>>>>>
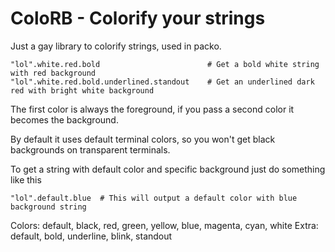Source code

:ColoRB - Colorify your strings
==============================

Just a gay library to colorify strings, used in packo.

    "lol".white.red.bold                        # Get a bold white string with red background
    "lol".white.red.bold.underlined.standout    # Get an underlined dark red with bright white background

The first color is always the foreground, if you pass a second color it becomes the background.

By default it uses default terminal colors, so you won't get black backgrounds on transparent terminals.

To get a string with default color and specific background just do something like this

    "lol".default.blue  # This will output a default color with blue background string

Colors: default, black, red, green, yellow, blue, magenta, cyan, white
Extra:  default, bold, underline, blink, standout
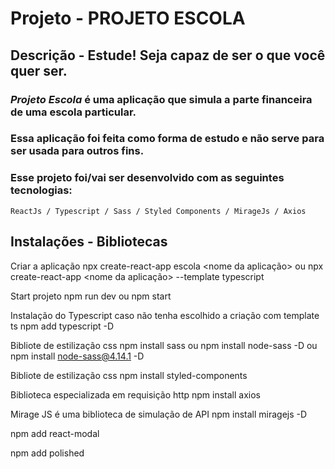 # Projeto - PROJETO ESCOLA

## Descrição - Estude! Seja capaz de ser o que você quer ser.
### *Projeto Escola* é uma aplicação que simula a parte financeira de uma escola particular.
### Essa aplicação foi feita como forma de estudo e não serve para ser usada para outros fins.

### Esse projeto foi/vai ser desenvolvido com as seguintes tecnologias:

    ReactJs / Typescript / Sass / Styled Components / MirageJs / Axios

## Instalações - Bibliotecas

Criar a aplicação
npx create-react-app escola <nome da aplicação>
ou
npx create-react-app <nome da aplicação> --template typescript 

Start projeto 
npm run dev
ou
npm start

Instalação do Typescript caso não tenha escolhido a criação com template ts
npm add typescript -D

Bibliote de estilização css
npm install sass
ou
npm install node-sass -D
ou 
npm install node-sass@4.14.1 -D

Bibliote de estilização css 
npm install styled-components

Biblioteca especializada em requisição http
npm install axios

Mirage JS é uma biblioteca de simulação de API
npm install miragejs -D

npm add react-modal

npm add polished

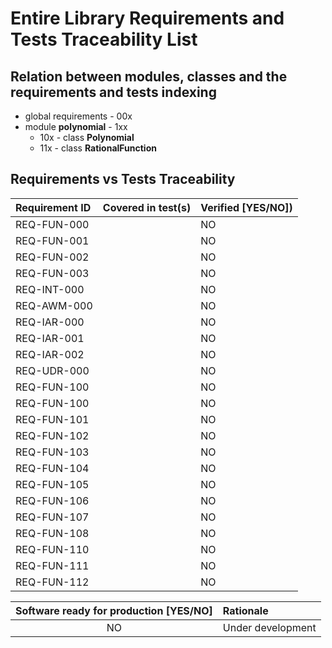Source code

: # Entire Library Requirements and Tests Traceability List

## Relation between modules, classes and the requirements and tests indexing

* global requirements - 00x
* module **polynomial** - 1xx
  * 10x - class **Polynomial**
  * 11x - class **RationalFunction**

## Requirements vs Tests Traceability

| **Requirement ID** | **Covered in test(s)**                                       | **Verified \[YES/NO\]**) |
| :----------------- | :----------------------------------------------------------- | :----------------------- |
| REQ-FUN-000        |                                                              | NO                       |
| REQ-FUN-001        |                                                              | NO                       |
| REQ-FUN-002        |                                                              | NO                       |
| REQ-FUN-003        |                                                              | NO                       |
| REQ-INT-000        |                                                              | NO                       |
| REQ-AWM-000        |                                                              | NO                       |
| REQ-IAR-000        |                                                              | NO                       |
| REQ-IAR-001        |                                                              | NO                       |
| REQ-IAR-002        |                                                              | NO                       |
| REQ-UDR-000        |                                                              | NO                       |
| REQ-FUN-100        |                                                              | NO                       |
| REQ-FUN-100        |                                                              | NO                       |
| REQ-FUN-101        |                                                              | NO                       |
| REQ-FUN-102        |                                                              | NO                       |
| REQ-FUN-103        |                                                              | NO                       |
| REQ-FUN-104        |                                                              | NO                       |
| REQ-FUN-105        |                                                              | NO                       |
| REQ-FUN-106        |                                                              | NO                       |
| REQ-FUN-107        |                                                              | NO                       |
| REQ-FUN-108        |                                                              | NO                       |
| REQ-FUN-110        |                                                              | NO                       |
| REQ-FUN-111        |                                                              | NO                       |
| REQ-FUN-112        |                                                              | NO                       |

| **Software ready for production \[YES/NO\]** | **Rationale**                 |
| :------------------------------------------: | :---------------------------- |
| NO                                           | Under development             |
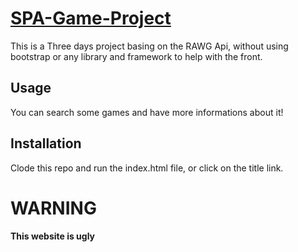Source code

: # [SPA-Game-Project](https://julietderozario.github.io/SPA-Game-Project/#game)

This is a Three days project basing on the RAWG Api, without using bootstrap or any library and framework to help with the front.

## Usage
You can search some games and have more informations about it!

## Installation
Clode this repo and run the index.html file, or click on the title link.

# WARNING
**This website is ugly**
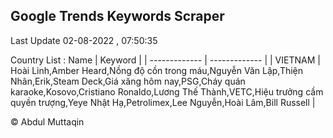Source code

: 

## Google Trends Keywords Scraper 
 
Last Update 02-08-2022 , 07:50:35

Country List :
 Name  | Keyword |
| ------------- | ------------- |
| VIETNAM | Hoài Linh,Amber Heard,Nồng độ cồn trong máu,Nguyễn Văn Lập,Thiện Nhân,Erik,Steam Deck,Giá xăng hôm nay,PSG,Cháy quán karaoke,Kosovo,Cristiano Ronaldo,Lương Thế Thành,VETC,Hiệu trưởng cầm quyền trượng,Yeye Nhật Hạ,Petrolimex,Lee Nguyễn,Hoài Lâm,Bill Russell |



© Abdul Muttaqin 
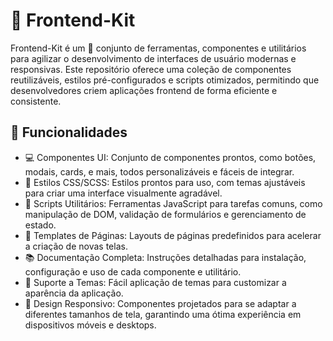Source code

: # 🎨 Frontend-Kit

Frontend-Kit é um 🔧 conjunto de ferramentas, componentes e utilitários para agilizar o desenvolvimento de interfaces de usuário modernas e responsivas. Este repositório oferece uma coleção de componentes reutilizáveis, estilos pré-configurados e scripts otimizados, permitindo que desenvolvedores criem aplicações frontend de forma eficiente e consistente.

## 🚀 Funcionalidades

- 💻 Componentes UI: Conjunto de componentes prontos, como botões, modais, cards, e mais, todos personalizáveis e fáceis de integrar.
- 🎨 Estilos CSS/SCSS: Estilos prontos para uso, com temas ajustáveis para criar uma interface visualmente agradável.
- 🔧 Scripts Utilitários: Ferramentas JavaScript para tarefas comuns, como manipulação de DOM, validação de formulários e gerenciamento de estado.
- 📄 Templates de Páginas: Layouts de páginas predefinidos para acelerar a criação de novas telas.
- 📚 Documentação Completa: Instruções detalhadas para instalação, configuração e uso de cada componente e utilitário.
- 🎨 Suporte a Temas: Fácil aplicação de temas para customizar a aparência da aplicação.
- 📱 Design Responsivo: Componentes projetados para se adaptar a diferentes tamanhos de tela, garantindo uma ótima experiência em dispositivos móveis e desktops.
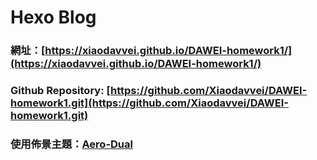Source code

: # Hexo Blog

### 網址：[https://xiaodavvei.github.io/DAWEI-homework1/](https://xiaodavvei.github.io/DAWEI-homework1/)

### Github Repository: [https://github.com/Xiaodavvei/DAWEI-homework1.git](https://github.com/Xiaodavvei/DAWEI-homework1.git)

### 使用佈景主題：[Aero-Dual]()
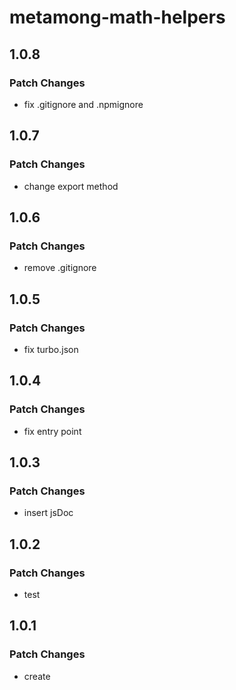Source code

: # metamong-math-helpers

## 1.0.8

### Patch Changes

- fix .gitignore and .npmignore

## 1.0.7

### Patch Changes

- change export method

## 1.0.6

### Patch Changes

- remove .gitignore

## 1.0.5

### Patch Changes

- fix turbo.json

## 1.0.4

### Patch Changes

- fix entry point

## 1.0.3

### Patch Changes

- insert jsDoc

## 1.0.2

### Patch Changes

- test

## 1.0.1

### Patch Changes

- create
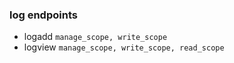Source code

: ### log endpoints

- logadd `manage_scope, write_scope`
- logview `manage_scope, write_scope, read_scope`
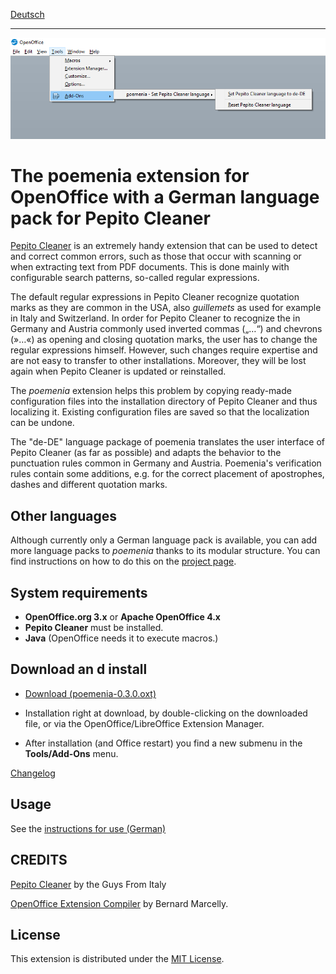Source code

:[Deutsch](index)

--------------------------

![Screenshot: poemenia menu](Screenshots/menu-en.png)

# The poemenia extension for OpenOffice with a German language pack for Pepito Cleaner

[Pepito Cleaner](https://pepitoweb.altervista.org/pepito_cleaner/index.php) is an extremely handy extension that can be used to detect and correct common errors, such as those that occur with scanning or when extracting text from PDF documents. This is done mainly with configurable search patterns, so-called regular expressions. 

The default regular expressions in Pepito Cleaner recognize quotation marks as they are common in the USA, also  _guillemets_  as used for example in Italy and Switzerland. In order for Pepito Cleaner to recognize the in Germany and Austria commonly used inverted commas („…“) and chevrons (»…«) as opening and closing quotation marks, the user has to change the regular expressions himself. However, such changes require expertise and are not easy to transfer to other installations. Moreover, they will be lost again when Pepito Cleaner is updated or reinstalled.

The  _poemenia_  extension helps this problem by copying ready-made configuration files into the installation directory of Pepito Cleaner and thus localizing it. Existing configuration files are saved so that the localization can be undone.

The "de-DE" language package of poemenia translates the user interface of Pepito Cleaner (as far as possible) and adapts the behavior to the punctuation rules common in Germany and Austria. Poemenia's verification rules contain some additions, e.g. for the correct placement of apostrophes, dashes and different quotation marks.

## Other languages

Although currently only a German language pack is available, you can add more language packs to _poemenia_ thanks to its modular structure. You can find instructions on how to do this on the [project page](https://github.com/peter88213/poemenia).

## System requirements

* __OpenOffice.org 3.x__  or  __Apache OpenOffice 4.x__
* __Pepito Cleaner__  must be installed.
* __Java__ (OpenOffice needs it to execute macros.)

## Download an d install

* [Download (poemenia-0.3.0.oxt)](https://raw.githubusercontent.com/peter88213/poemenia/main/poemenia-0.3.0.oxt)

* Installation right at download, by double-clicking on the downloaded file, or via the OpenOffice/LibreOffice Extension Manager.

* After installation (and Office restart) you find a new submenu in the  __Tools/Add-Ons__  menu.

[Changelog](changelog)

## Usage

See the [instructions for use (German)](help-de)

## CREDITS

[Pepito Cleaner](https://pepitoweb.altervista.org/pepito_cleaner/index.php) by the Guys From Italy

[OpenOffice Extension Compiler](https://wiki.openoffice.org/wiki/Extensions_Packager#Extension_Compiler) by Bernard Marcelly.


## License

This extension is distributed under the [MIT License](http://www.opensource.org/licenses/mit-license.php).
<<<<<
BRIEF:
Only the lines from the beginning of the records through the line bearing "Mirage JS é" belong in the answer, copied word for word with pictures left out.

RESPONSE TO THIS EXERCISE:
Source code

:ColoRB - Colorify your strings
==============================

Just a gay library to colorify strings, used in packo.

    "lol".white.red.bold                        # Get a bold white string with red background
    "lol".white.red.bold.underlined.standout    # Get an underlined dark red with bright white background

The first color is always the foreground, if you pass a second color it becomes the background.

By default it uses default terminal colors, so you won't get black backgrounds on transparent terminals.

To get a string with default color and specific background just do something like this

    "lol".default.blue  # This will output a default color with blue background string

Colors: default, black, red, green, yellow, blue, magenta, cyan, white
Extra:  default, bold, underline, blink, standout
 # Projeto - PROJETO ESCOLA

## Descrição - Estude! Seja capaz de ser o que você quer ser.
### *Projeto Escola* é uma aplicação que simula a parte financeira de uma escola particular.
### Essa aplicação foi feita como forma de estudo e não serve para ser usada para outros fins.

### Esse projeto foi/vai ser desenvolvido com as seguintes tecnologias:

    ReactJs / Typescript / Sass / Styled Components / MirageJs / Axios

## Instalações - Bibliotecas

Criar a aplicação
npx create-react-app escola <nome da aplicação>
ou
npx create-react-app <nome da aplicação> --template typescript 

Start projeto 
npm run dev
ou
npm start

Instalação do Typescript caso não tenha escolhido a criação com template ts
npm add typescript -D

Bibliote de estilização css
npm install sass
ou
npm install node-sass -D
ou 
npm install node-sass@4.14.1 -D

Bibliote de estilização css 
npm install styled-components

Biblioteca especializada em requisição http
npm install axios

Mirage JS é uma biblioteca de simulação de API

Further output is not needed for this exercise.